Lord and Paice informed a still teary-eyed Coverdale that they'd already decided to end Deep Purple. Hughes had actually provided the final nudge that night onstage.

"At one point during the show, Glenn said to the audience, 'I'm sorry we're not playing very well, but we're very tired and jet-lagged.' And I remember spluttering to myself, 'Speak for yourself,'" Lord says in Gettin’ Tighter: The Story of Mk IV. "I was working like a Trojan to try to make this work, Paicey was playing like a madman just to keep it all together. Coverdale was singing his socks off. So, to hear this guy who was extremely high on various substances telling the audience, 'I'm sorry, we aren't playing well' kind of rankled me a bit."

Afterward, Lord and Paice had an emotional discussion. "I said, 'Ian, that's it, isn't it? That's absolutely the end of this band as far as I'm concerned. Why are we doing this to ourselves?'" Lord added. "So, he and I shook hands and said, 'It's over. Thank God.' About 10 minutes later, Coverdale came in, big blustery guy that he is, and he said, 'I'm leaving the band!' And we said, 'David, there's no band to leave.'"
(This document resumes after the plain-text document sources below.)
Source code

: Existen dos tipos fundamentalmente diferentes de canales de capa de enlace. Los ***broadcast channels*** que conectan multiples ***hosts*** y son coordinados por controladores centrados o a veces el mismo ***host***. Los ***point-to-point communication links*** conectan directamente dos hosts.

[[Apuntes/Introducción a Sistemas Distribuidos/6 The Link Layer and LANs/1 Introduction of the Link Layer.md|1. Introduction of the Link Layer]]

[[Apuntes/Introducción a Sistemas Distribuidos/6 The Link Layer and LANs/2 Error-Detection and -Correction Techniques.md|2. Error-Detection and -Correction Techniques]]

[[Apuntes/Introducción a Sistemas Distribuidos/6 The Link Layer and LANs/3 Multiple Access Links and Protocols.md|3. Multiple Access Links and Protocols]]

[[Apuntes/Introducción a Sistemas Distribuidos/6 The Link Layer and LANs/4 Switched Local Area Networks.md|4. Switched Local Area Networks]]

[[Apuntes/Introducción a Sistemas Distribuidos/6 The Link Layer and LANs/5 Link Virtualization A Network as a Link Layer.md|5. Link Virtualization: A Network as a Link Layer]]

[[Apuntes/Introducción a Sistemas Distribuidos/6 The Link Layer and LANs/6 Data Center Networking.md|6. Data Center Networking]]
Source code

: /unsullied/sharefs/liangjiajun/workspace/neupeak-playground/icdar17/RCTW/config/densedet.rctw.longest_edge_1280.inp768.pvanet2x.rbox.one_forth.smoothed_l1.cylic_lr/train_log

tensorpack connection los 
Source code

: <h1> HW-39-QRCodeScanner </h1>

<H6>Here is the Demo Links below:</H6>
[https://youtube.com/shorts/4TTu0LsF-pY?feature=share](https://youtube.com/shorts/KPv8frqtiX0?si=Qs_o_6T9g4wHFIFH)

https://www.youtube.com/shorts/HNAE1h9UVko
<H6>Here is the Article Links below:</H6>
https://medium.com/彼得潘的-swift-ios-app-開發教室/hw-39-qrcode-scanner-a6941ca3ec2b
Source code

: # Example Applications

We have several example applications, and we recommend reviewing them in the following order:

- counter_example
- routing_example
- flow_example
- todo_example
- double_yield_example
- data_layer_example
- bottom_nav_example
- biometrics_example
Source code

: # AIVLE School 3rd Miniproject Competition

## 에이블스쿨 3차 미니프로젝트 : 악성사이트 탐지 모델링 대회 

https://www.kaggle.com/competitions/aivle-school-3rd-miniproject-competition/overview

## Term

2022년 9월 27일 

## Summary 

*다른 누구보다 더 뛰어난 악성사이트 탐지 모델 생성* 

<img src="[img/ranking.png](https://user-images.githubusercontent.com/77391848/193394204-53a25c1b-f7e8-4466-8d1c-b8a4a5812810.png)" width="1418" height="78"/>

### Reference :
Coverdale ultimately felt that there had been too many compromises in Deep Purple, too many times where they allowed their fates to be dictated by outside forces – or by simple lethargy. He vowed to do things differently moving forward, and he followed through: Coverdale's next band, Whitesnake, would become an ever-evolving amalgam featuring a seemingly countless number of musical collaborators.
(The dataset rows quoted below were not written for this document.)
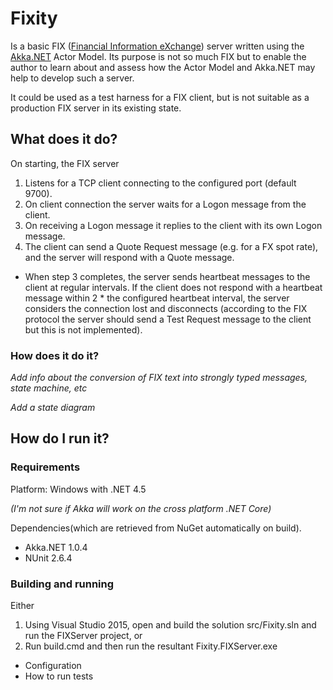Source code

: # Fixity #

Is a basic FIX ([Financial Information eXchange](https://en.wikipedia.org/wiki/Financial_Information_eXchange)) server written using the  [Akka.NET](http://getakka.net/) Actor Model. Its purpose is not so much FIX but to enable the author to learn about and assess how the Actor Model and Akka.NET may help to develop such a server.

It could be used as a test harness for a FIX client, but is not suitable as a production FIX server in its existing state.

## What does it do? ##
On starting, the FIX server

 1. Listens for a TCP client connecting to the configured port (default 9700).
 2. On client connection the server waits for a Logon message from the client.
 3. On receiving a Logon message it replies to the client with its own Logon message.
 4. The client can send a Quote Request message (e.g. for a FX spot rate), and the server will respond with a Quote message.


 * When step 3 completes, the server sends heartbeat messages to the client at regular intervals. If the client does not respond with a heartbeat message within 2 * the configured heartbeat interval, the server considers the connection lost and disconnects (according to the FIX protocol the server should send a Test Request message to the client but this is not implemented).

### How does it do it? ###

*Add info about the conversion of FIX text into strongly typed messages, state machine, etc*

*Add a state diagram*

## How do I run it? ##
### Requirements ###

Platform: Windows with .NET 4.5

*(I'm not sure if Akka will work on the cross platform .NET Core)*

Dependencies(which are retrieved from NuGet automatically on build).

 * Akka.NET 1.0.4
 * NUnit 2.6.4

### Building and running ###

Either
1. Using Visual Studio 2015, open and build the solution src/Fixity.sln and run the FIXServer project, or
2. Run build.cmd and then run the resultant Fixity.FIXServer.exe

* Configuration
* How to run tests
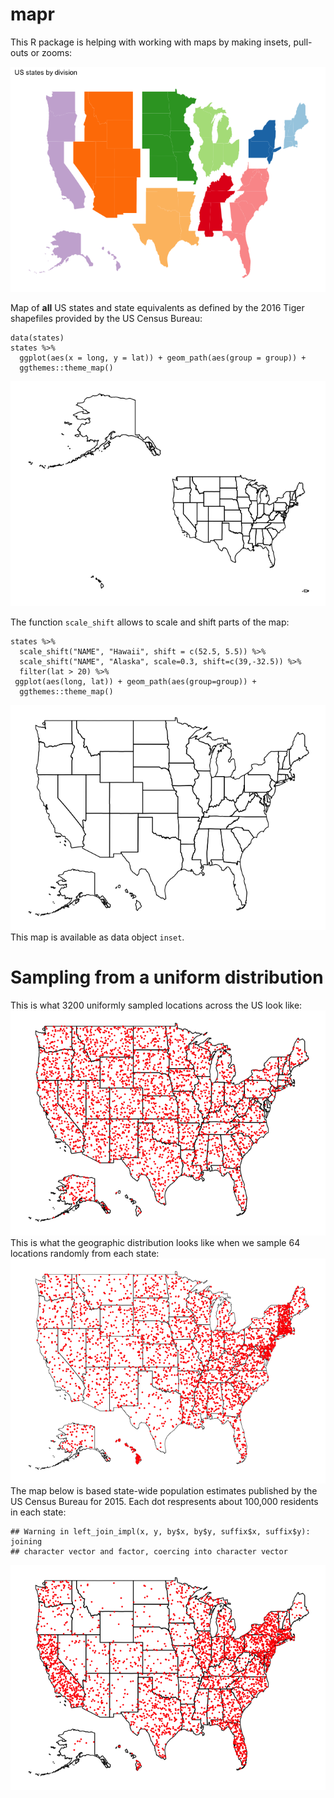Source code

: mapr
====

This R package is helping with working with maps by making insets,
pull-outs or zooms:

![](README_files/figure-markdown_strict/unnamed-chunk-2-1.png)

Map of **all** US states and state equivalents as defined by the 2016
Tiger shapefiles provided by the US Census Bureau:

    data(states)
    states %>% 
      ggplot(aes(x = long, y = lat)) + geom_path(aes(group = group)) +
      ggthemes::theme_map()

![](README_files/figure-markdown_strict/unnamed-chunk-3-1.png)

The function `scale_shift` allows to scale and shift parts of the map:

    states %>%
      scale_shift("NAME", "Hawaii", shift = c(52.5, 5.5)) %>%
      scale_shift("NAME", "Alaska", scale=0.3, shift=c(39,-32.5)) %>%
      filter(lat > 20) %>%
     ggplot(aes(long, lat)) + geom_path(aes(group=group)) +
      ggthemes::theme_map() 

![](README_files/figure-markdown_strict/unnamed-chunk-5-1.png) This map
is available as data object `inset`.

Sampling from a uniform distribution
====================================

This is what 3200 uniformly sampled locations across the US look like:
![](README_files/figure-markdown_strict/unnamed-chunk-6-1.png) This is
what the geographic distribution looks like when we sample 64 locations
randomly from each state:
![](README_files/figure-markdown_strict/unnamed-chunk-7-1.png) The map
below is based state-wide population estimates published by the US
Census Bureau for 2015. Each dot respresents about 100,000 residents in
each state:

    ## Warning in left_join_impl(x, y, by$x, by$y, suffix$x, suffix$y): joining
    ## character vector and factor, coercing into character vector

![](README_files/figure-markdown_strict/unnamed-chunk-8-1.png)
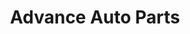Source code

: ---
title: "Advance Auto Parts"
url: /frederick/advance-auto-parts-crestwood-boulevard/
shop: car parts
---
Hughes was the last to find out that Deep Purple were finished. "So, I'd flown over to England for Ian Paice's wedding, and Glenn was going, 'Oh, Dave, I've got all of these great ideas; we've got to use our voices more,' and all this – and I go, 'Glenn, hasn't anybody told you? I'm out,'" Coverdale said in Sail Away: Whitesnake's Fantastic Voyage.

"And he was utterly shocked," Coverdale added, "and I was, like, 'We blew it. It could have been incredible, but we blew it.' Which is one of the reasons now, if I feel that kind of negative energy creeping into any scenario – even private ones, let alone professionally – I change it. If I can't see the light, I change it." They agreed to wait to make an official announcement, and the news wasn't confirmed until July 1976. Even then, however, Coverdale still hadn't made much progress in mapping out his next move. "I was frightened to leave the band," he later admitted. "Purple was my life. Purple gave me my break, but all the same I wanted out."

Coverdale finally entered the studio in August to begin work on what would become his solo debut, 1977's unsurprisingly rather tentative White Snake. "It's very difficult to think back and talk sensibly about the first album," Coverdale said in Sail Away. "White Snake had been a very inward-looking, reflective and low-key affair in many ways, written and recorded as it was in the aftermath of the collapse of Deep Purple."

By the time the LP arrived on store shelves, Bolin had overdosed and died. White Snake sunk like a rock, but the name stuck. Lord and then Paice joined early versions of Coverdale's new group, building a sturdy bridge to his second, far more celebrated chapter.